It’s all coming together.
In response to a rapidly broadening market and increasingly niched and specialized competition, the world’s largest FPGA company has narrowed and focused. With the celebration of their 25th anniversary and the introduction of their new Virtex-6 and Spartan-6 lines, the company is demonstrating the principle of doing more with less – ironically solving a broader class of problems with a narrower range of solutions.
Of course, a lot of this consolidation actually takes place under the hood, where most designers may never notice. As the company has demonstrated in the past, once you have a solid, functional FPGA platform, it is a comparatively trivial matter to re-market it wearing the clothes of a number of specific, targeted areas. Venerable Virtex has already appeared in the space version, the automotive version, and wearing a number of other pseudo-disguises that make it appear ready-made to address the most pressing challenges of a number of valuable target application areas.
Last May, archrival Altera put Xilinx in the unenviable position of being a technology-node behind on both of its principal platforms. When Altera announced the 40nm Stratix IV, they garnered a clean sweep of the nanometer count with Stratix IV trumping Virtex-5 (40nm vs 65nm) and Cyclone III besting Spartan-3 (65nm vs 90nm). While process node certainly isn’t the only thing that matters, it’s long been a linchpin for bragging rights in the semiconductor world. With these new announcements, Xilinx is hoping to gain back a significant chunk of that ground, matching Altera’s node on the high end and leapfrogging on the low end by skipping the 65nm Spartan family altogether. Now, Altera still likely has bragging rights on the high end, as Stratix IV has been shipping for awhile now, but Xilinx is the first on the block with a 45nm low-cost family.
If you’re the type that’s interested in just the top level, you can stop reading now. That’s the end of the dubious marketing claims section.
Now let’s jump into the technical details, like how the V6/S6 duo is “Addressing the Programmable Imperative.”
Dear Programmable Imperative, OK, wait – sorry, that’s more marketing fluff.
Now, really, here are the technical details.
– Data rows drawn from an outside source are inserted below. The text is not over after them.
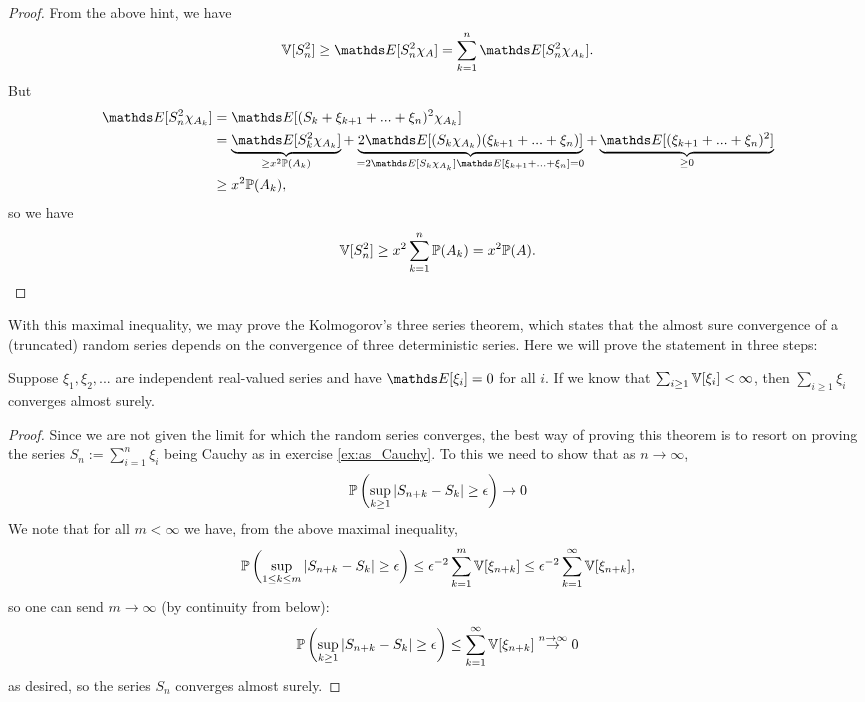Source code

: \begin{proof}
From the above hint, we have
\begin{equation*}
    \V[S_n^2] \geq \E[S_n^2 \chi_A] = \sum_{k=1}^n \E[S_n^2 \chi_{A_k}].
\end{equation*}
But 
\begin{align*}
    \E[S_n^2 \chi_{A_k}] &= \E[(S_k + \xi_{k+1} + ... + \xi_n)^2 \chi_{A_k}] \\
    &= \underbrace{\E[S_k^2 \chi_{A_k}]}_{\geq x^2 \p(A_k)} + \underbrace{2\E[(S_k \chi_{A_k})(\xi_{k+1} + ... + \xi_n)]}_{= 2\E[S_k \chi_{A_k}] \E[\xi_{k+1} + ... + \xi_n] = 0} + \underbrace{\E[(\xi_{k+1} + ... + \xi_n)^2]}_{\geq 0} \\
    &\geq x^2 \p(A_k),
\end{align*}
so we have
\begin{equation}
    \mathbb{V}[S_n^2] \geq x^2 \sum_{k=1}^n \mathbb{P}(A_k) = x^2 \mathbb{P}(A).
\end{equation}
\end{proof}

With this maximal inequality, we may prove the Kolmogorov's three series theorem, which states that the almost sure convergence of a (truncated) random series depends on the convergence of three deterministic series. Here we will prove the statement in three steps:

\begin{lemma}
Suppose $\xi_1, \xi_2, ...$ are independent real-valued series and have $\E[\xi_i] = 0$ for all $i$. If we know that $\sum_{i\geq 1} \mathbb{V}[\xi_i] < \infty$, then $\sum_{i\geq 1} \xi_i$ converges almost surely.
\end{lemma}

\begin{proof}
Since we are not given the limit for which the random series converges, the best way of proving this theorem is to resort on proving the series $S_n := \sum_{i=1}^n \xi_i$ being Cauchy as in exercise \ref{ex:as_Cauchy}. To this we need to show that as $n \to \infty$,
\begin{equation*}
    \mathbb{P}\left( \sup_{k\geq 1} |S_{n+k} - S_k| \geq \epsilon \right) \to 0
\end{equation*}
We note that for all $m < \infty$ we have, from the above maximal inequality,
\begin{equation}
    \mathbb{P}\left( \sup_{1 \leq k \leq m} |S_{n+k} - S_k| \geq \epsilon \right) \leq \epsilon^{-2} \sum_{k=1}^m \mathbb{V}[\xi_{n+k}] \leq \epsilon^{-2} \sum_{k=1}^\infty \mathbb{V}[\xi_{n+k}],
\end{equation}
so one can send $m \to \infty$ (by continuity from below):
\begin{equation}
\mathbb{P}\left( \sup_{k \geq 1} |S_{n+k} - S_k| \geq \epsilon \right) \leq \sum_{k=1}^\infty \mathbb{V}[\xi_{n+k}] \overset{n \to \infty}{\to} 0
\end{equation}
as desired, so the series $S_n$ converges almost surely.
\end{proof}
Xilinx is continuing their multi-fab strategy, with the new lines being produced by UMC and Samsung. At first, it seems, Virtex-6 will be produced on UMC’s 40nm process while Spartan-6 will start on Samsung’s 45nm line. Samsung sneaked quietly into the Xilinx stable, with rumors surfacing a month or so ago that Xilinx was abandoning long-term partner UMC in favor of Samsung for their 40nm designs. These rumors turned out to be mostly false, as the two fabs are splitting the Virtex/Spartan pie. Fabrication strategy has long been a key difference between Xilinx and Altera, with Xilinx favoring a “keep your options open” multi-vendor strategy and Altera sticking steadfastly to a “bet it all on one horse” plan with key partner TSMC. The results of these contrasting approaches have varied over the years – Xilinx often having a better fallback plan if one company has difficulty or falls off the pace, and Altera recently benefiting from TSMC’s speed in bringing up the 40nm node.
Virtex-6 is based on UMC’s 40nm, 12-layer (11-metal, 1-poly) triple-oxide process. Triple oxide is a power reduction strategy first deployed in Virtex-4, where varying thicknesses of insulating gate oxide are used selectively to reduce leakage current in areas where maximum switching frequencies are not required. Spartan-6 is based on Samsung’s 45nm 9-layer dual-oxide process. Apparently Samsung (at 45nm) was ready for prime time ahead of UMC (at 40nm) so Spartan-6 is sampling now whereas Virtex-6 is set for Q2 samples. Both lines are expected to be in production by the end of 2009.
With the exception of the fabrication process, there is a lot in common between the two new families. The Virtex-6 and Spartan-6 platforms share a common architecture – right down to the LUT fabric. This is the beginning of the “grand unification” part we mentioned. For quite awhile now, FPGA vendors have been using completely different architectures for their high-end and low-end families. For example, Virtex-4 and Virtex-5 both used a 6-input look-up table (LUT) fabric, while the Spartan series through Spartan-3 were based on a 4-input LUT. The same over in Altera land where Stratix has been based on the Altera ALM (a kinda’ six-input LUT), while Cyclone retained the LUT4.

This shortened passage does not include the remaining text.